UK MARITIME businesses are missing out on government funding for skills and training by taking a narrow view of apprenticeships, Maritime Skills Alliance secretary Iain Mackinnon has warned.

The government subsidy is open to all employees irrespective of age and experience, and is not restricted to young people at the start of their careers or new employees, he said.

“You don’t even need to call the people you support ‘apprentices’. Call them what you like. But if, for example, a shipping company has someone in their team who is coming ashore and they want them properly prepared for a second career as a manager, they could put them on a management apprenticeship, perhaps one based on a degree, and use their levy pot to pay for it.”

The apprenticeship levy came into force on April 6 and introduced a tax on companies with an annual payroll bill of more than £3m ($3.73m). These companies get an extra 10p from the government for every £1 they pay in tax, which they can only spend on apprenticeship-based training.

Companies not paying the levy will be eligible to receive a 90% contribution from the government towards the training costs associated with a higher or degree level apprenticeship.

Some basic level apprenticeship programmes can average £2,000 per qualification, according to David Lynch, managing director of the Bis Henderson Academy.

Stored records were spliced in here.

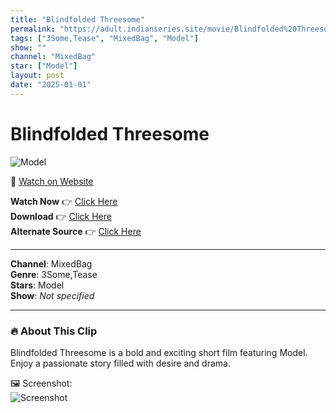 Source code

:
 ```yaml
---
title: "Blindfolded Threesome"
permalink: "https://adult.indianseries.site/movie/Blindfolded%20Threesome"
tags: ["3Some,Tease", "MixedBag", "Model"]
show: ""
channel: "MixedBag"
star: ["Model"]
layout: post
date: "2025-01-01"
---
```


# Blindfolded Threesome

![Model](https://shorts.desisins.com/wp-content/uploads/2024/03/inde.jpg)

🔗 [Watch on Website](https://adult.indianseries.site/movie/Blindfolded%20Threesome)

**Watch Now** 👉 [Click Here](https://adult.indianseries.site/movie/Blindfolded%20Threesome)  
**Download** 👉 [Click Here](https://adult.indianseries.site/movie/Blindfolded%20Threesome)  
**Alternate Source** 👉 [Click Here](https://adult.indianseries.site/movie/Blindfolded%20Threesome)

---

**Channel**: MixedBag  
**Genre**: 3Some,Tease  
**Stars**: Model  
**Show**: *Not specified*

---

### 🔥 About This Clip

Blindfolded Threesome is a bold and exciting short film featuring Model. Enjoy a passionate story filled with desire and drama.
 
🖼️ Screenshot:  
![Screenshot](https://shorts.desisins.com/wp-content/uploads/2024/03/inde.jpg)
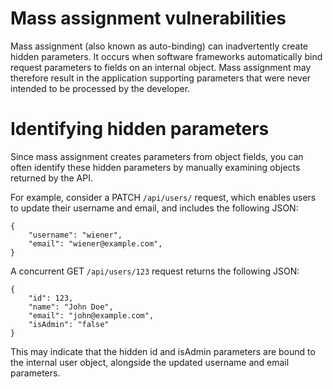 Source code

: # Mass assignment vulnerabilities
Mass assignment (also known as auto-binding) can inadvertently create hidden parameters. It occurs when software frameworks automatically bind request parameters to fields on an internal object. Mass assignment may therefore result in the application supporting parameters that were never intended to be processed by the developer.


# Identifying hidden parameters
Since mass assignment creates parameters from object fields, you can often identify these hidden parameters by manually examining objects returned by the API.

For example, consider a PATCH ```/api/users/``` request, which enables users to update their username and email, and includes the following JSON:
```
{
    "username": "wiener",
    "email": "wiener@example.com",
}
```
A concurrent GET ```/api/users/123``` request returns the following JSON:
```
{
    "id": 123,
    "name": "John Doe",
    "email": "john@example.com",
    "isAdmin": "false"
}
```
This may indicate that the hidden id and isAdmin parameters are bound to the internal user object, alongside the updated username and email parameters.
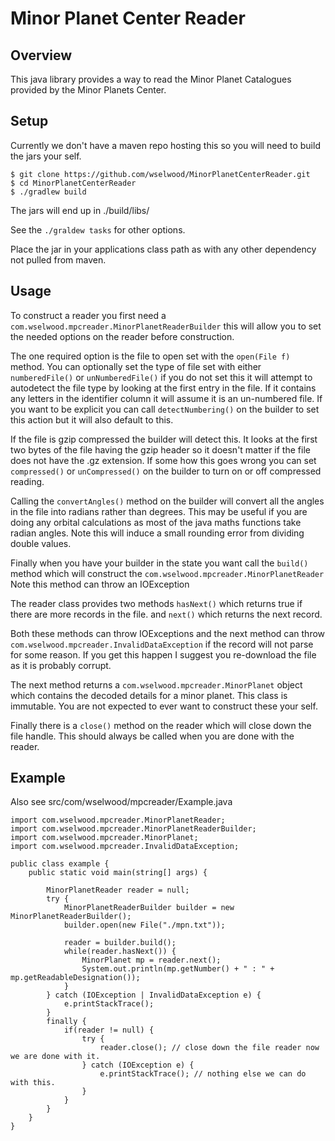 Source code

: # Minor Planet Center Reader #

## Overview ##
This java library provides a way to read the Minor Planet Catalogues provided by the Minor Planets Center.

## Setup ##

Currently we don't have a maven repo hosting this so you will need to build the jars your self.
```
$ git clone https://github.com/wselwood/MinorPlanetCenterReader.git
$ cd MinorPlanetCenterReader
$ ./gradlew build
```

The jars will end up in ./build/libs/

See the ```./graldew tasks``` for other options.
 
Place the jar in your applications class path as with any other dependency not pulled from maven.

## Usage ##

To construct a reader you first need a ```com.wselwood.mpcreader.MinorPlanetReaderBuilder``` this will allow you to set the needed options on the reader before construction.

The one required option is the file to open set with the ```open(File f)``` method. You can optionally set the type of file set with either ```numberedFile()``` or ```unNumberedFile()``` if you do not set this it will attempt to autodetect the file type by looking at the first entry in the file. If it contains any letters in the identifier column it will assume it is an un-numbered file. If you want to be explicit you can call ```detectNumbering()``` on the builder to set this action but it will also default to this.

If the file is gzip compressed the builder will detect this. It looks at the first two bytes of the file having the gzip header so it doesn't matter if the file does not have the .gz extension. If some how this goes wrong you can set ```compressed()``` or ```unCompressed()``` on the builder to turn on or off compressed reading.

Calling the ```convertAngles()``` method on the builder will convert all the angles in the file into radians rather than degrees. This may be useful if you are doing any orbital calculations as most of the java maths functions take radian angles. Note this will induce a small rounding error from dividing double values.

Finally when you have your builder in the state you want call the ```build()``` method which will construct the ```com.wselwood.mpcreader.MinorPlanetReader``` Note this method can throw an IOException

The reader class provides two methods ```hasNext()``` which returns true if there are more records in the file. and ```next()``` which returns the next record.

Both these methods can throw IOExceptions and the next method can throw ```com.wselwood.mpcreader.InvalidDataException``` if the record will not parse for some reason. If you get this happen I suggest you re-download the file as it is probably corrupt.

The next method returns a ```com.wselwood.mpcreader.MinorPlanet``` object which contains the decoded details for a minor planet. This class is immutable. You are not expected to ever want to construct these your self.

Finally there is a ```close()``` method on the reader which will close down the file handle. This should always be called when you are done with the reader.

## Example ##

Also see src/com/wselwood/mpcreader/Example.java


```
import com.wselwood.mpcreader.MinorPlanetReader;
import com.wselwood.mpcreader.MinorPlanetReaderBuilder;
import com.wselwood.mpcreader.MinorPlanet;
import com.wselwood.mpcreader.InvalidDataException;

public class example {
    public static void main(string[] args) {

        MinorPlanetReader reader = null;
        try {
            MinorPlanetReaderBuilder builder = new MinorPlanetReaderBuilder();
            builder.open(new File("./mpn.txt"));

            reader = builder.build();
            while(reader.hasNext()) {
                MinorPlanet mp = reader.next();
                System.out.println(mp.getNumber() + " : " + mp.getReadableDesignation());
            }
        } catch (IOException | InvalidDataException e) {
            e.printStackTrace();
        }
        finally {
            if(reader != null) {
                try {
                    reader.close(); // close down the file reader now we are done with it.
                } catch (IOException e) {
                    e.printStackTrace(); // nothing else we can do with this.
                }
            }
        }
    }
}
```
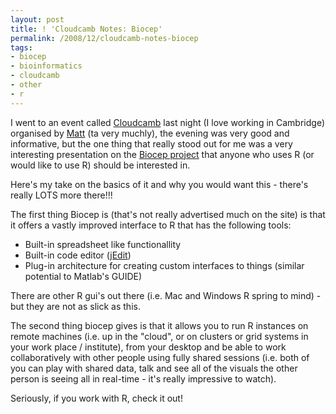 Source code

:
 ```yaml
---
layout: post
title: ! 'Cloudcamb Notes: Biocep'
permalink: /2008/12/cloudcamb-notes-biocep
tags:
- biocep
- bioinformatics
- cloudcamb
- other
- r
---
```


I went to an event called [Cloudcamb](http://cloudcamb.org/) last night (I love working in Cambridge)
organised by [Matt](http://twitter.com/mza) (ta very muchly), the evening was very good and informative, but
the one thing that really stood out for me was a very interesting presentation on the [Biocep
project](http://biocep-distrib.r-forge.r-project.org/) that anyone who uses R (or would like to use R) should
be interested in.

Here's my take on the basics of it and why you would want this - there's really LOTS more there!!!

The first thing Biocep is (that's not really advertised much on the site) is that it offers a vastly improved
interface to R that has the following tools:

* Built-in spreadsheet like functionallity
* Built-in code editor ([jEdit](http://www.jedit.org/))
* Plug-in architecture for creating custom interfaces to things (similar potential to Matlab's GUIDE)

There are other R gui's out there (i.e. Mac and Windows R spring to mind) - but they are not as slick as
this.

The second thing biocep gives is that it allows you to run R instances on remote machines (i.e. up in the
"cloud", or on clusters or grid systems in your work place / institute), from your desktop and be able to
work collaboratively with other people using fully shared sessions (i.e. both of you can play with shared
data, talk and see all of the visuals the other person is seeing all in real-time - it's really impressive to
watch).

Seriously, if you work with R, check it out!
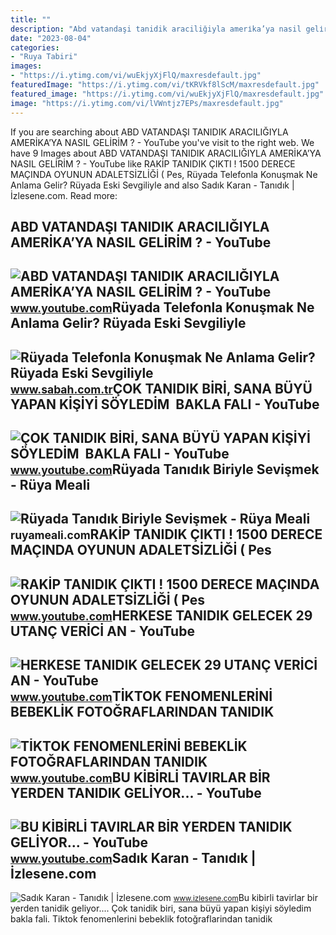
 ```yaml
---
title: ""
description: "Abd vatandaşi tanidik araciliğiyla ameri̇ka’ya nasil geli̇ri̇m ?"
date: "2023-08-04"
categories:
- "Ruya Tabiri"
images:
- "https://i.ytimg.com/vi/wuEkjyXjFlQ/maxresdefault.jpg"
featuredImage: "https://i.ytimg.com/vi/tKRVkf8lScM/maxresdefault.jpg"
featured_image: "https://i.ytimg.com/vi/wuEkjyXjFlQ/maxresdefault.jpg"
image: "https://i.ytimg.com/vi/lVWntjz7EPs/maxresdefault.jpg"
---
```


If you are searching about ABD VATANDAŞI TANIDIK ARACILIĞIYLA AMERİKA’YA NASIL GELİRİM ? - YouTube you've visit to the right web. We have 9 Images about ABD VATANDAŞI TANIDIK ARACILIĞIYLA AMERİKA’YA NASIL GELİRİM ? - YouTube like RAKİP TANIDIK ÇIKTI ! 1500 DERECE MAÇINDA OYUNUN ADALETSİZLİĞİ ( Pes, Rüyada Telefonla Konuşmak Ne Anlama Gelir? Rüyada Eski Sevgiliyle and also Sadık Karan - Tanıdık | İzlesene.com. Read more:

ABD VATANDAŞI TANIDIK ARACILIĞIYLA AMERİKA’YA NASIL GELİRİM ? - YouTube
-----------------------------------------------------------------------

 ![ABD VATANDAŞI TANIDIK ARACILIĞIYLA AMERİKA’YA NASIL GELİRİM ? - YouTube](https://i.ytimg.com/vi/BDLD8ZAdvqo/maxresdefault.jpg) <small>www.youtube.com</small>Rüyada Telefonla Konuşmak Ne Anlama Gelir? Rüyada Eski Sevgiliyle
-----------------------------------------------------------------

 ![Rüyada Telefonla Konuşmak Ne Anlama Gelir? Rüyada Eski Sevgiliyle](https://iasbh.tmgrup.com.tr/0d503b/752/395/0/30/724/410?u=https://isbh.tmgrup.com.tr/sbh/2021/08/30/ruyada-telefonla-konusmak-ne-anlama-gelir-ruyada-eski-sevgiliyle-ve-tanidik-biriyle-telefonla-konusmak-anlami-nedir-1630318389081.jpg) <small>www.sabah.com.tr</small>ÇOK TANIDIK BİRİ, SANA BÜYÜ YAPAN KİŞİYİ SÖYLEDİM ️ BAKLA FALI - YouTube
------------------------------------------------------------------------

 ![ÇOK TANIDIK BİRİ, SANA BÜYÜ YAPAN KİŞİYİ SÖYLEDİM ️ BAKLA FALI - YouTube](https://i.ytimg.com/vi/q1F_ps_izQs/maxresdefault.jpg) <small>www.youtube.com</small>Rüyada Tanıdık Biriyle Sevişmek - Rüya Meali
--------------------------------------------

 ![Rüyada Tanıdık Biriyle Sevişmek - Rüya Meali](http://ruyameali.com/wp-content/uploads/2017/08/tanidik-biriyle.jpg) <small>ruyameali.com</small>RAKİP TANIDIK ÇIKTI ! 1500 DERECE MAÇINDA OYUNUN ADALETSİZLİĞİ ( Pes
--------------------------------------------------------------------

 ![RAKİP TANIDIK ÇIKTI ! 1500 DERECE MAÇINDA OYUNUN ADALETSİZLİĞİ ( Pes](https://i.ytimg.com/vi/wuEkjyXjFlQ/maxresdefault.jpg) <small>www.youtube.com</small>HERKESE TANIDIK GELECEK 29 UTANÇ VERİCİ AN - YouTube
----------------------------------------------------

 ![HERKESE TANIDIK GELECEK 29 UTANÇ VERİCİ AN - YouTube](https://i.ytimg.com/vi/tKRVkf8lScM/maxresdefault.jpg) <small>www.youtube.com</small>TİKTOK FENOMENLERİNİ BEBEKLİK FOTOĞRAFLARINDAN TANIDIK
------------------------------------------------------

 ![TİKTOK FENOMENLERİNİ BEBEKLİK FOTOĞRAFLARINDAN TANIDIK](https://i.ytimg.com/vi/OfSPnLRIBZo/maxresdefault.jpg) <small>www.youtube.com</small>BU KİBİRLİ TAVIRLAR BİR YERDEN TANIDIK GELİYOR... - YouTube
-----------------------------------------------------------

 ![BU KİBİRLİ TAVIRLAR BİR YERDEN TANIDIK GELİYOR... - YouTube](https://i.ytimg.com/vi/lVWntjz7EPs/maxresdefault.jpg) <small>www.youtube.com</small>Sadık Karan - Tanıdık | İzlesene.com
------------------------------------

 ![Sadık Karan - Tanıdık | İzlesene.com](https://i1.imgiz.com/rshots/10223/sadik-karan-tanidik_10223487-6035_1800x945.jpg) <small>www.izlesene.com</small>Bu ki̇bi̇rli̇ tavirlar bi̇r yerden tanidik geli̇yor.... Çok tanidik bi̇ri̇, sana büyü yapan ki̇şi̇yi̇ söyledi̇m ️ bakla fali. Ti̇ktok fenomenleri̇ni̇ bebekli̇k fotoğraflarindan tanidik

At the other end of the spectrum, Masters-level degree apprenticeships tend to have a cost of £27,000, says Liverpool-based Maritime SuperSkills Project manager Diane Fitch.

Some employers have complained that the apprenticeship levy comes with a 0.5% increase in costs. Although there are rules and requirements to be met, if companies look at it as a monetary source for long-term career programmes the benefits outweigh the costs, says Mr Mackinnon.

Out with the old and in with the trailblazing

Employers must convert existing training schemes, or create new ones, that meet the standards set out in the apprenticeship levy by 2020 to receive this government funding.

“The government wants employers to be at the centre of the process for designing and delivering apprenticeships,” says an Institute of Apprenticeships ‘how to’ guide for trailblazers.

“This is why apprenticeship standards are designed by groups of employers, known as trailblazers, to meet their own skills needs, those of their broader sector and of the economy more widely.”

Required in the standards are the level, skill and behaviours necessary for a role and 20% structured off-the-job training for at least 12 months relating to a specific occupation, such as port operations.

But with employers already having to run businesses, the arduous work involved in creating standards is not particularly appealing.

The Maritime SuperSkills Project was set up in August 2016 to help employers with this task. Funded by the European Social Fund, the project is the development of a pipeline for maritime apprenticeship standards for the engineering and logistics sectors.
Although the project focuses on the needs of employers in the Liverpool city region, it will produce standards of national relevance to the maritime sector, says Ms Fitch.

“Employers committed to training their workforce through apprenticeship programmes end up with a loyal and motivated workforce, making the investment worthwhile in the long term,” adds Ms Fitch.

The Maritime SuperSkills Project has partnered with Liverpool John Moores University, local employer group Mersey Maritime and local colleges; Hugh Baird College (Port Academy Liverpool), Wirral Metropolitan College, The Engineering College and Northern Logistics Academy.

The Maritime Skills Alliance is a not-for-profit company, funded by its 18 members.